Terragen, ou l'effacement par le succès
Si vous allez au cinéma régulièrement, il est probable que sans le savoir, vous ayez admiré des paysages, des ciels, ou des planètes générés à l’aide d’un logiciel nommé Terragen. Il suffit de jeter un œil sur le site internet officiel du logiciel pour s’en rendre compte.
Lorsqu’on a en mémoire les communautés autour digital art d’il y a une vingtaine d’années, un contraste étonnant se forme. Pour ceux qui s’en souviennent, Terragen faisait alors partie de ces logiciels utilisés par une foule de passionnés, et les rendus qui en étaient tirés transpiraient souvent le manque de compétence technique typique d’amateurs enthousiastes. Aujourd’hui, son nom n’est que rarement évoqué. Quand il l’est, c’est soit en référence à cette période, soit dans un contexte professionnel, dans le petit monde de l’imagerie numérique pour le cinéma.
Mais je saute des étapes. Je vous parle d’un logiciel, sans même vous le présenter.
Terraquoi ?
Terragen est un logiciel servant à créer des paysages virtuels. Une interface permet d’y renseigner tout un tas de paramètres, et puis de cliquer sur un bouton afin de, quelques minutes ou quelques heures plus tard, disposer d’une vue détaillée d’un lieu imaginaire.
Je ne connais pas la date de naissance exacte du logiciel, mais des versions existaient déjà en 1999, et il a régulièrement reçu des mises à jour jusqu’en septembre 2005.
En décembre 2006, Terragen 2 a commencé à pointer le bout de son nez sous la forme d’une technology preview. Il s’agissait d’une refonte complète plus que d’une simple mise à jour. Le logiciel est devenu infiniment plus versatile et plus puissant, mais aussi bien plus complexe. Terragen 4, la version actuelle se situe dans la continuité de cette seconde mouture, et est le résultat d’amélioration successives et d’ajouts progressifs de fonctionnalités. La rupture technologique entre ce qui a été à posteriori appelé Terragen Classic et Terragen 2 ne s’est jamais reproduite.
Communauté
Remontons le cours du temps, et plongeons dans l’âge d’or des débuts de ce logiciel, entre 2000 et 2008 environ. La présence sur internet de Terragen à cette époque était assez caractéristique de ce qu’était le web.

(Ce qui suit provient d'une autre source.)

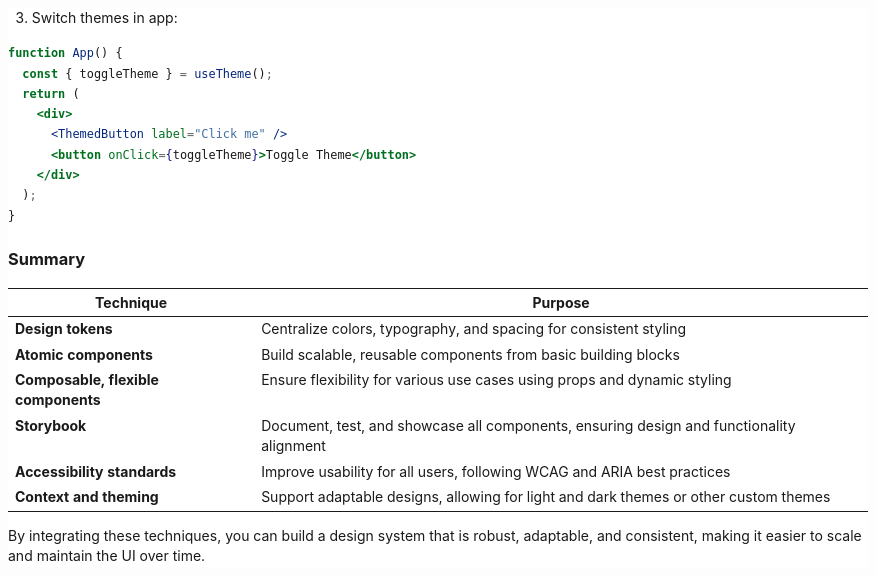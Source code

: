 3. Switch themes in app:

```jsx
function App() {
  const { toggleTheme } = useTheme();
  return (
    <div>
      <ThemedButton label="Click me" />
      <button onClick={toggleTheme}>Toggle Theme</button>
    </div>
  );
}
```

### Summary

| Technique                           | Purpose                                                                                  |
| ----------------------------------- | ---------------------------------------------------------------------------------------- |
| **Design tokens**                   | Centralize colors, typography, and spacing for consistent styling                        |
| **Atomic components**               | Build scalable, reusable components from basic building blocks                           |
| **Composable, flexible components** | Ensure flexibility for various use cases using props and dynamic styling                 |
| **Storybook**                       | Document, test, and showcase all components, ensuring design and functionality alignment |
| **Accessibility standards**         | Improve usability for all users, following WCAG and ARIA best practices                  |
| **Context and theming**             | Support adaptable designs, allowing for light and dark themes or other custom themes     |

By integrating these techniques, you can build a design system that is robust, adaptable, and consistent, making it easier to scale and maintain the UI over time.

Des forums y étaient dédiés, des sites personnels hébergeaient des galeries d’amateurs passionnés, des sortes de réseaux sociaux spécialisés permettaient l’échange et le partage d’images, et le début de la grande épopée des blogs a aussi été l’occasion pour des créateurs de partager leur travail.
Rien que chez les francophones, j’ai souvenir de deux forums aujourd’hui disparus : celui de Christian Fly, et un autre sobrement appelé Planete Terragen.

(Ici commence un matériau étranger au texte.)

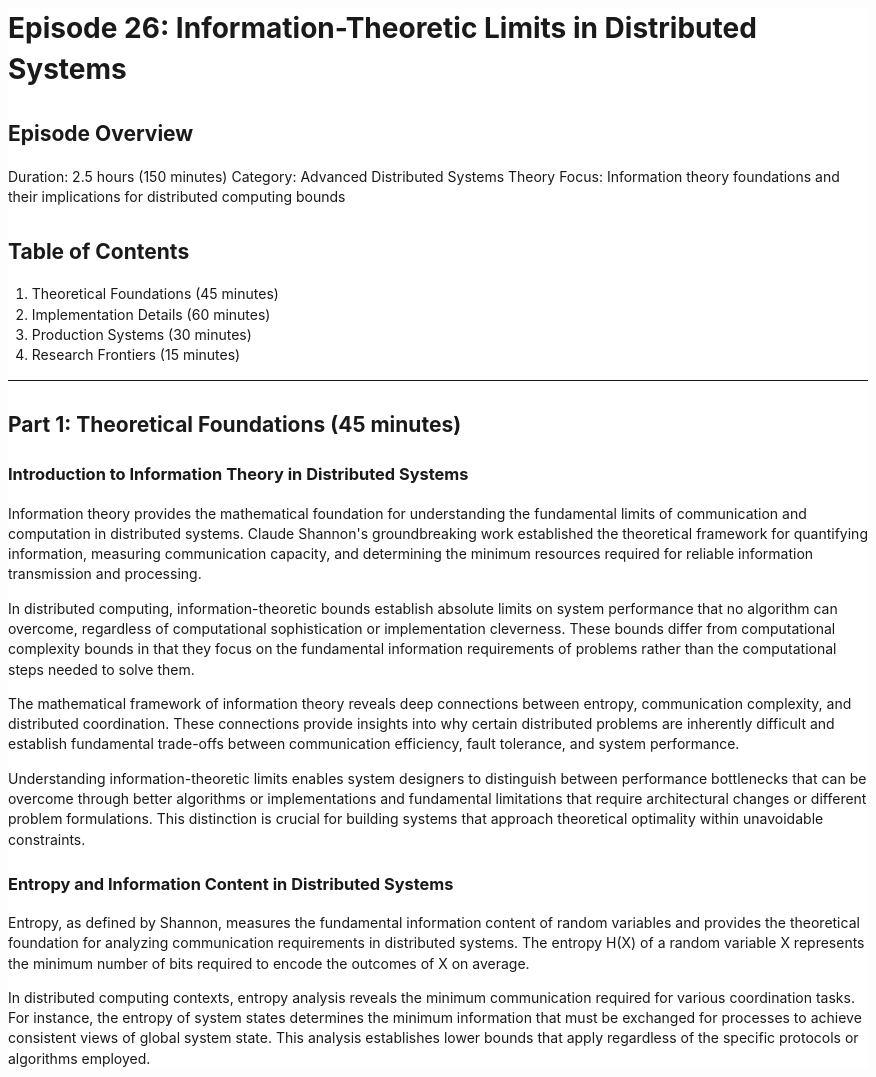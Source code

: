 # Episode 26: Information-Theoretic Limits in Distributed Systems

## Episode Overview
Duration: 2.5 hours (150 minutes)
Category: Advanced Distributed Systems Theory
Focus: Information theory foundations and their implications for distributed computing bounds

## Table of Contents
1. Theoretical Foundations (45 minutes)
2. Implementation Details (60 minutes)
3. Production Systems (30 minutes)
4. Research Frontiers (15 minutes)

---

## Part 1: Theoretical Foundations (45 minutes)

### Introduction to Information Theory in Distributed Systems

Information theory provides the mathematical foundation for understanding the fundamental limits of communication and computation in distributed systems. Claude Shannon's groundbreaking work established the theoretical framework for quantifying information, measuring communication capacity, and determining the minimum resources required for reliable information transmission and processing.

In distributed computing, information-theoretic bounds establish absolute limits on system performance that no algorithm can overcome, regardless of computational sophistication or implementation cleverness. These bounds differ from computational complexity bounds in that they focus on the fundamental information requirements of problems rather than the computational steps needed to solve them.

The mathematical framework of information theory reveals deep connections between entropy, communication complexity, and distributed coordination. These connections provide insights into why certain distributed problems are inherently difficult and establish fundamental trade-offs between communication efficiency, fault tolerance, and system performance.

Understanding information-theoretic limits enables system designers to distinguish between performance bottlenecks that can be overcome through better algorithms or implementations and fundamental limitations that require architectural changes or different problem formulations. This distinction is crucial for building systems that approach theoretical optimality within unavoidable constraints.

### Entropy and Information Content in Distributed Systems

Entropy, as defined by Shannon, measures the fundamental information content of random variables and provides the theoretical foundation for analyzing communication requirements in distributed systems. The entropy H(X) of a random variable X represents the minimum number of bits required to encode the outcomes of X on average.

In distributed computing contexts, entropy analysis reveals the minimum communication required for various coordination tasks. For instance, the entropy of system states determines the minimum information that must be exchanged for processes to achieve consistent views of global system state. This analysis establishes lower bounds that apply regardless of the specific protocols or algorithms employed.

Il est difficile aujourd’hui de se rendre compte de la vivacité des échanges dans toutes ces communautés, et encore plus de la masse d’images publiée quotidiennement. Une des plateformes centralisant des rendus Terragen était Renderosity. Ce site (et ses publicités infernales) existe toujours, et permet une plongée dans le passé. En regardant dans la section Terragen du site, on peut se rendre compte par exemple que durant l’été 2004, au moins une quinzaine d’images était publiée tous les jours. Je me souviens d’ailleurs qu’à cette époque, lorsque je partais en vacances pendant quelques semaines, j’avais au retour parfois jusqu’à des milliers d’images nouvelles à regarder, et des centaines de discussions à parcourir, des dizaines de messages auxquels répondre, etc.

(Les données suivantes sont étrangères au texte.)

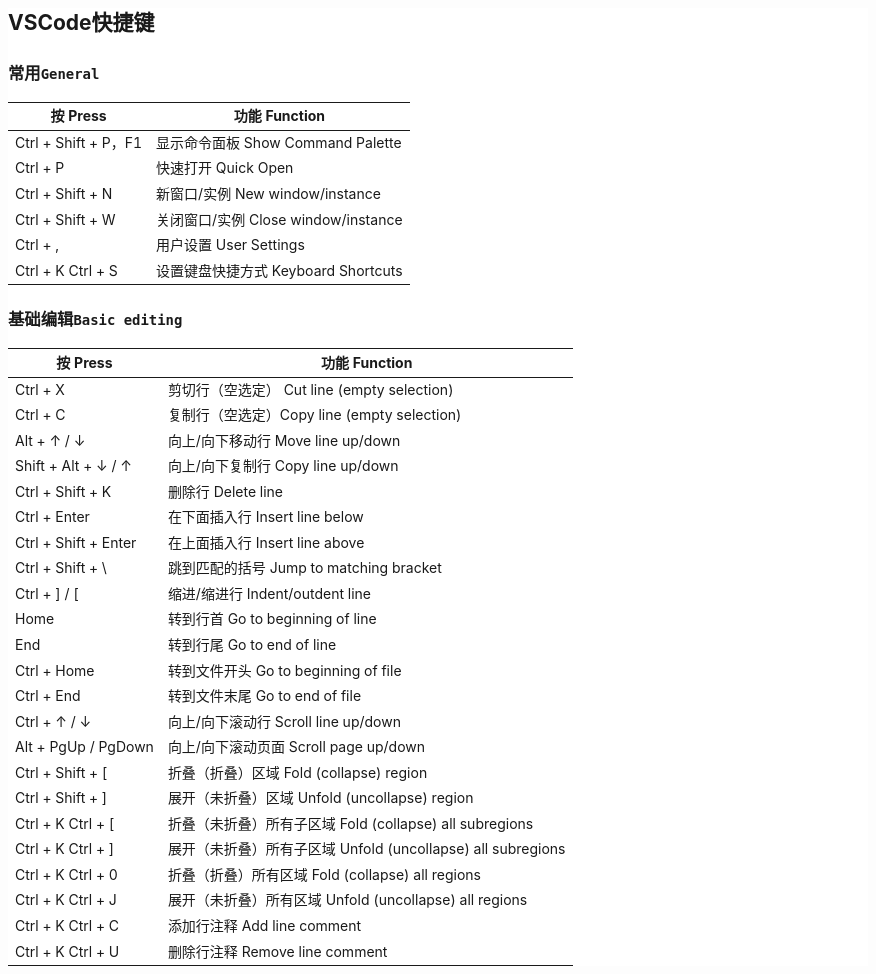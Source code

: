 
## VSCode快捷键


### 常用`General`

| 按 Press             | 功能 Function                   |
|---------------------|-------------------------------|
| Ctrl + Shift + P，F1 | 显示命令面板 Show Command Palette   |
| Ctrl + P            | 快速打开 Quick Open               |
| Ctrl + Shift + N    | 新窗口/实例 New window/instance    |
| Ctrl + Shift + W    | 关闭窗口/实例 Close window/instance |
| Ctrl + ,            | 用户设置 User Settings            |
| Ctrl + K Ctrl + S   | 设置键盘快捷方式 Keyboard Shortcuts   |


### 基础编辑`Basic editing`

| 按 Press              | 功能 Function                                     |
|----------------------|-------------------------------------------------|
| Ctrl + X             | 剪切行（空选定） Cut line (empty selection)             |
| Ctrl + C             | 复制行（空选定）Copy line (empty selection)             |
| Alt + ↑ / ↓          | 向上/向下移动行 Move line up/down                      |
| Shift + Alt + ↓ / ↑  | 向上/向下复制行 Copy line up/down                      |
| Ctrl + Shift + K     | 删除行 Delete line                                 |
| Ctrl + Enter         | 在下面插入行 Insert line below                        |
| Ctrl + Shift + Enter | 在上面插入行 Insert line above                        |
| Ctrl + Shift + \     | 跳到匹配的括号 Jump to matching bracket                |
| Ctrl + ] / [         | 缩进/缩进行 Indent/outdent line                      |
| Home                 | 转到行首 Go to beginning of line                    |
| End                  | 转到行尾 Go to end of line                          |
| Ctrl + Home          | 转到文件开头 Go to beginning of file                  |
| Ctrl + End           | 转到文件末尾 Go to end of file                        |
| Ctrl + ↑ / ↓         | 向上/向下滚动行 Scroll line up/down                    |
| Alt + PgUp / PgDown  | 向上/向下滚动页面 Scroll page up/down                   |
| Ctrl + Shift + [     | 折叠（折叠）区域 Fold (collapse) region                 |
| Ctrl + Shift + ]     | 展开（未折叠）区域 Unfold (uncollapse) region            |
| Ctrl + K Ctrl + [    | 折叠（未折叠）所有子区域 Fold (collapse) all subregions     |
| Ctrl + K Ctrl + ]    | 展开（未折叠）所有子区域 Unfold (uncollapse) all subregions |
| Ctrl + K Ctrl + 0    | 折叠（折叠）所有区域 Fold (collapse) all regions          |
| Ctrl + K Ctrl + J    | 展开（未折叠）所有区域 Unfold (uncollapse) all regions     |
| Ctrl + K Ctrl + C    | 添加行注释 Add line comment                          |
| Ctrl + K Ctrl + U    | 删除行注释 Remove line comment                       |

Ce fourmillement créait une émulation internationale, et il suffisait d’un tutoriel (qui se retrouvait traduit dans la foulée dans 4 ou 5 langues) pour que des plâtrées d’images exploitant la technique expliquée soit publiées dans les jours qui suivent. Très vite, sous l’effet de cette communauté hyperactive, Terragen est devenu un terrain d’expérimentation : en plus des paysages pour lesquels il avait été créé, ses rendus pouvaient alors prendre des formes plus étranges ou plus abstraites.
Le succès de Terragen n’est pas une surprise. Le début des années 2000 est la période durant laquelle les accès à internet se sont réellement démocratisés, et la présence d’un ordinateur dans le foyer devenue courante. La curiosité envers cet outil et les nouvelles perspectives qu’il offrait (notamment concernant la création graphique), cumulée à une recherche d’information et des échanges facilités sur n’importe quel sujet favorisait pleinement l’émergence d’un tel phénomène. Aussi, il disposait d’une version gratuite, certes limitée, mais correspondant assez bien aux spécifications des ordinateurs de l'époque : une plus haute résolution de sortie, ou utiliser des terrains plus grands et mieux définis sont toujours bienvenus, mais n’oublions pas les caractéristiques des moniteurs qu'on avait, et que le calcul des rendus pouvait déjà prendre des heures au format de la version de démonstration. Enfin, Terragen était simple à prendre en main. Comparé à d’autres logiciels de création graphique, il était aisé d’arriver à un résultat qui semblait impressionnant au premier abord.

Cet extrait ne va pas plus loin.